### EXERCISE GOAL
Filter the entries for the word "pengaturan". Copy each line that has it.

### Stored records

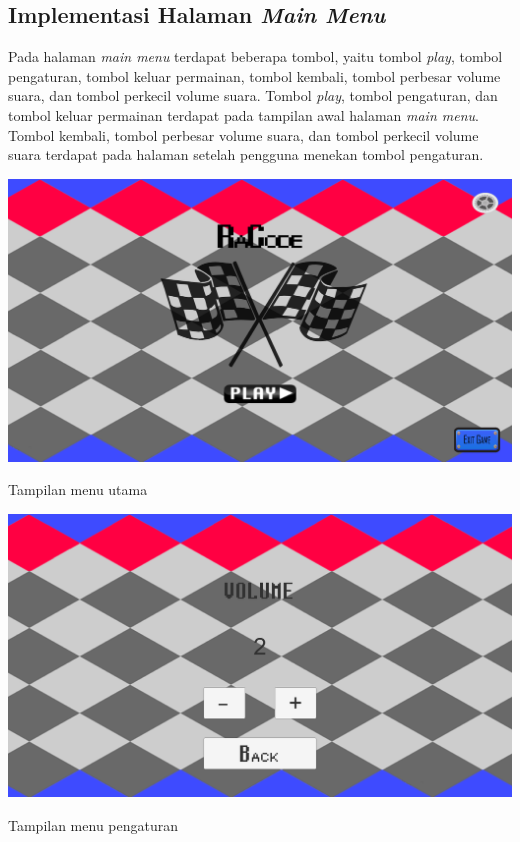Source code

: 	\subsection{Implementasi Halaman \textit{Main Menu}}
	Pada halaman \textit{main menu} terdapat beberapa tombol, yaitu tombol \textit{play}, tombol pengaturan, tombol keluar permainan, tombol kembali, tombol perbesar volume suara, dan tombol perkecil volume suara. Tombol \textit{play}, tombol pengaturan, dan tombol keluar permainan terdapat pada tampilan awal halaman \textit{main menu}. Tombol kembali, tombol perbesar volume suara, dan tombol perkecil volume suara terdapat pada halaman setelah pengguna menekan tombol pengaturan.
	\begin{table}
		\centering
		\includegraphics[width=\linewidth-40pt]{pics/prototipe/menu1}
		\caption{Tampilan menu utama}
	\end{table}
	\begin{table}
		\centering
		\includegraphics[width=\linewidth-40pt]{pics/prototipe/menu2}
		\caption{Tampilan menu pengaturan}
	\end{table}
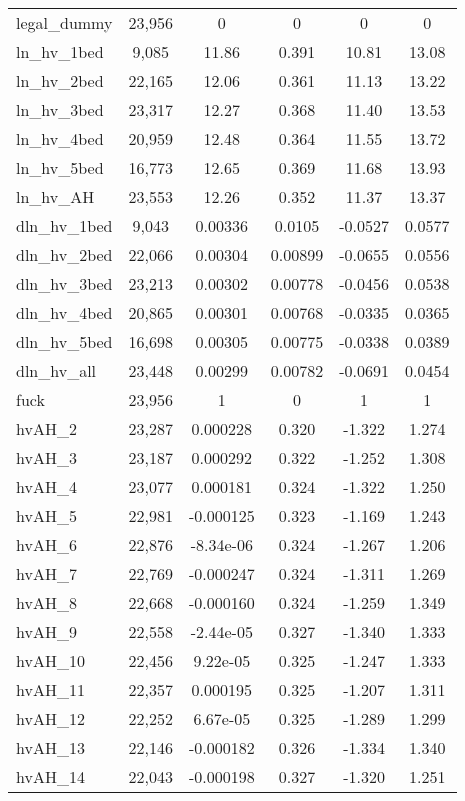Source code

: \begin{tabular}{lccccc}
legal\_dummy & 23,956 & 0 & 0 & 0 & 0 \\
ln\_hv\_1bed & 9,085 & 11.86 & 0.391 & 10.81 & 13.08 \\
ln\_hv\_2bed & 22,165 & 12.06 & 0.361 & 11.13 & 13.22 \\
ln\_hv\_3bed & 23,317 & 12.27 & 0.368 & 11.40 & 13.53 \\
ln\_hv\_4bed & 20,959 & 12.48 & 0.364 & 11.55 & 13.72 \\
ln\_hv\_5bed & 16,773 & 12.65 & 0.369 & 11.68 & 13.93 \\
ln\_hv\_AH & 23,553 & 12.26 & 0.352 & 11.37 & 13.37 \\
dln\_hv\_1bed & 9,043 & 0.00336 & 0.0105 & -0.0527 & 0.0577 \\
dln\_hv\_2bed & 22,066 & 0.00304 & 0.00899 & -0.0655 & 0.0556 \\
dln\_hv\_3bed & 23,213 & 0.00302 & 0.00778 & -0.0456 & 0.0538 \\
dln\_hv\_4bed & 20,865 & 0.00301 & 0.00768 & -0.0335 & 0.0365 \\
dln\_hv\_5bed & 16,698 & 0.00305 & 0.00775 & -0.0338 & 0.0389 \\
dln\_hv\_all & 23,448 & 0.00299 & 0.00782 & -0.0691 & 0.0454 \\
fuck & 23,956 & 1 & 0 & 1 & 1 \\
hvAH\_2 & 23,287 & 0.000228 & 0.320 & -1.322 & 1.274 \\
hvAH\_3 & 23,187 & 0.000292 & 0.322 & -1.252 & 1.308 \\
hvAH\_4 & 23,077 & 0.000181 & 0.324 & -1.322 & 1.250 \\
hvAH\_5 & 22,981 & -0.000125 & 0.323 & -1.169 & 1.243 \\
hvAH\_6 & 22,876 & -8.34e-06 & 0.324 & -1.267 & 1.206 \\
hvAH\_7 & 22,769 & -0.000247 & 0.324 & -1.311 & 1.269 \\
hvAH\_8 & 22,668 & -0.000160 & 0.324 & -1.259 & 1.349 \\
hvAH\_9 & 22,558 & -2.44e-05 & 0.327 & -1.340 & 1.333 \\
hvAH\_10 & 22,456 & 9.22e-05 & 0.325 & -1.247 & 1.333 \\
hvAH\_11 & 22,357 & 0.000195 & 0.325 & -1.207 & 1.311 \\
hvAH\_12 & 22,252 & 6.67e-05 & 0.325 & -1.289 & 1.299 \\
hvAH\_13 & 22,146 & -0.000182 & 0.326 & -1.334 & 1.340 \\
hvAH\_14 & 22,043 & -0.000198 & 0.327 & -1.320 & 1.251 \\

\end{tabular}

### WRITTEN ANSWER
	Pada halaman \textit{main menu} terdapat beberapa tombol, yaitu tombol \textit{play}, tombol pengaturan, tombol keluar permainan, tombol kembali, tombol perbesar volume suara, dan tombol perkecil volume suara. Tombol \textit{play}, tombol pengaturan, dan tombol keluar permainan terdapat pada tampilan awal halaman \textit{main menu}. Tombol kembali, tombol perbesar volume suara, dan tombol perkecil volume suara terdapat pada halaman setelah pengguna menekan tombol pengaturan.
		\caption{Tampilan menu pengaturan}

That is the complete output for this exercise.